# How do you apply your Ren-Wax? Buffer, Cloth or Other!



## philb (Nov 9, 2010)

Hi,

Just setup my buffer wheels and have a spare, thats supposed to be for the carnuba. Seen as I usually apply Ren after my CA finishes on the lathe, Im think that the spare soft buffer could be a Ren buffer?

Anyone tried this with any success or failure!!  Or is the good old cloth the best route?

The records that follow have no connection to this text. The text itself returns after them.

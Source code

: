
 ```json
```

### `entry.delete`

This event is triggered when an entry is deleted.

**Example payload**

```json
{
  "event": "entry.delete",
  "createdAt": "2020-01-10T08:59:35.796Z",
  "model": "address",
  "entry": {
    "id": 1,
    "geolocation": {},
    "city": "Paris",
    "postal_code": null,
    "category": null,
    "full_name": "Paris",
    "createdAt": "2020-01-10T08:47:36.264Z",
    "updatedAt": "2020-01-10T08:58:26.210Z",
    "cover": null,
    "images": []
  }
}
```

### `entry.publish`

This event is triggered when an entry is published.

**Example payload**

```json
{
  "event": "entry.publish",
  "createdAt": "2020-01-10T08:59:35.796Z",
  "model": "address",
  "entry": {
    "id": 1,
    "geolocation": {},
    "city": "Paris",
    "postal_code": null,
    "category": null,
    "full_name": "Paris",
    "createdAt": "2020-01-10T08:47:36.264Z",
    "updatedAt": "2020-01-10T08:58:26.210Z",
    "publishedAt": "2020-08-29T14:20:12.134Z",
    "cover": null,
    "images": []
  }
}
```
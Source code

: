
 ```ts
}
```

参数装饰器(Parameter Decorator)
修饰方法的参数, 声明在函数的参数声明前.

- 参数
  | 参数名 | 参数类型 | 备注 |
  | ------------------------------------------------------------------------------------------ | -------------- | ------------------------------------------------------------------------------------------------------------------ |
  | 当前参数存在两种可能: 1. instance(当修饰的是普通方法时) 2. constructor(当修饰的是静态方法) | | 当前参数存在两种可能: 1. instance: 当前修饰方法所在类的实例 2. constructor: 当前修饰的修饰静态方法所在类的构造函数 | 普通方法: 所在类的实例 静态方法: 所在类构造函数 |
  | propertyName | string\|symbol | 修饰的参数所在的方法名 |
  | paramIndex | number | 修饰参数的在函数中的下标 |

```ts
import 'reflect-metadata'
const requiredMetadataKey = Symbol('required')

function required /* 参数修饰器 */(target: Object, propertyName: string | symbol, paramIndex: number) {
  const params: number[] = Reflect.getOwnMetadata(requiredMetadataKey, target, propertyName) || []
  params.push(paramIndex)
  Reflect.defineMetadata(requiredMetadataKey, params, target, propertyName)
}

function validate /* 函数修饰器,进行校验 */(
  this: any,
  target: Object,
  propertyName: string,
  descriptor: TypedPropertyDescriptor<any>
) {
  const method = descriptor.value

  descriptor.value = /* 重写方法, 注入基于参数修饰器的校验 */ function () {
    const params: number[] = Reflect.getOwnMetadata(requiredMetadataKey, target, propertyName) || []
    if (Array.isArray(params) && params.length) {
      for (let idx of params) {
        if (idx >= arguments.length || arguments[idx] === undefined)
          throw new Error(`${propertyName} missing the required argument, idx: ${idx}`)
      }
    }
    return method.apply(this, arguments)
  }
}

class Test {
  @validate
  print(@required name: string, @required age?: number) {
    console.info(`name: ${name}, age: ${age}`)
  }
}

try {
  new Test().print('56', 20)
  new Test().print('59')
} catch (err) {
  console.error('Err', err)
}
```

Any suggestions or discussion welcome!!

PHIL


----------



## txbob (Nov 9, 2010)

I put on a light coat of wax with my bare fingertip, let it dry a few minutes, then buff lightly by hand with a terry cloth towel or an old t-shirt. I'd worry that a power buffer would remove too much of the wax.
txbob


----------



## ldb2000 (Nov 9, 2010)

Using the buffing wheel on renwax will just take any that you apply right back off . A soft cloth by hand is all that is required .


----------



## IPD_Mrs (Nov 9, 2010)

We apply ours on the lathe after the blank has been polished with Novus.  With a soft cloth we will apply it to the blank at the slowest speed.  You will see the blank dull as it is applied.  We then let is spin until the wax is dry and use a soft cloth to buff the pen until it is brought to a brilliant shine.


----------



## Mark (Nov 10, 2010)

I apply Ren Wax while still spinning on the lathe. I use my finger to apply it. After I'd guess 30 seconds I shut the lathe off and wipe the wax off "length wise" with a micro-fiber towel. Good Luck..


----------



## broitblat (Nov 10, 2010)

This isn't much different from what others are saying, but I usually apply the ren wax with a paper towel with the lathe stopped.  After a few minutes drying time, I turn on the lathe and lightly wipe with a clean cloth to remove the excess.

  -Barry


----------



## tool-man (Nov 12, 2010)

+1 for what txbob does.  

I have also left a tiny piece of cotton t-shirt in the Renwax can.  After a few days it becomes saturated with wax and makes an excellent applicator.  I can wax several pens just with the wax that has made its way to the piece of cotton.  A little goes a long way.

I should add that I am only using Renwax as a very light finishing wax.  Perhaps it adds a little gloss and I think protects against finger print oils.




txbob said:


> I put on a light coat of wax with my bare fingertip, let it dry a few minutes, then buff lightly by hand with a terry cloth towel or an old t-shirt. I'd worry that a power buffer would remove too much of the wax.
> txbob


----------



## Smitty37 (Nov 12, 2010)

*off topic*



tool-man said:


> +1 for what txbob does.
> 
> I have also left a tiny piece of cotton t-shirt in the Renwax can. After a few days it becomes saturated with wax and makes an excellent applicator. I can wax several pens just with the wax that has made its way to the piece of cotton. A little goes a long way.
> 
> ...


 
Hey Andy. This is off topic but you folks seem to have pretty well answered the questiion.

I'm going to be in Hagerstown for Thanksgiving. My eldest daughter is a school marm (actually a high school principal) in the Washington County Schools and lives on the western side of I81. Don't know how long I'll be there though might have to go there and back in the same day.


----------



## rherrell (Nov 13, 2010)

I put it on with my finger and wipe it off right away with a soft cloth.


----------



## moke (Nov 13, 2010)

*Ren Wax*



rherrell said:


> I put it on with my finger and wipe it off right away with a soft cloth.


 
+1... except I use an old wool buffing pad off a 7" buffer 
Moke


----------



## IPD_Mrs (Nov 13, 2010)

Moke wouldn't the wool be ruffer than cotton?  I honestly don't know which is why I am asking.

How about a chamois cloth, does anyone use those?


----------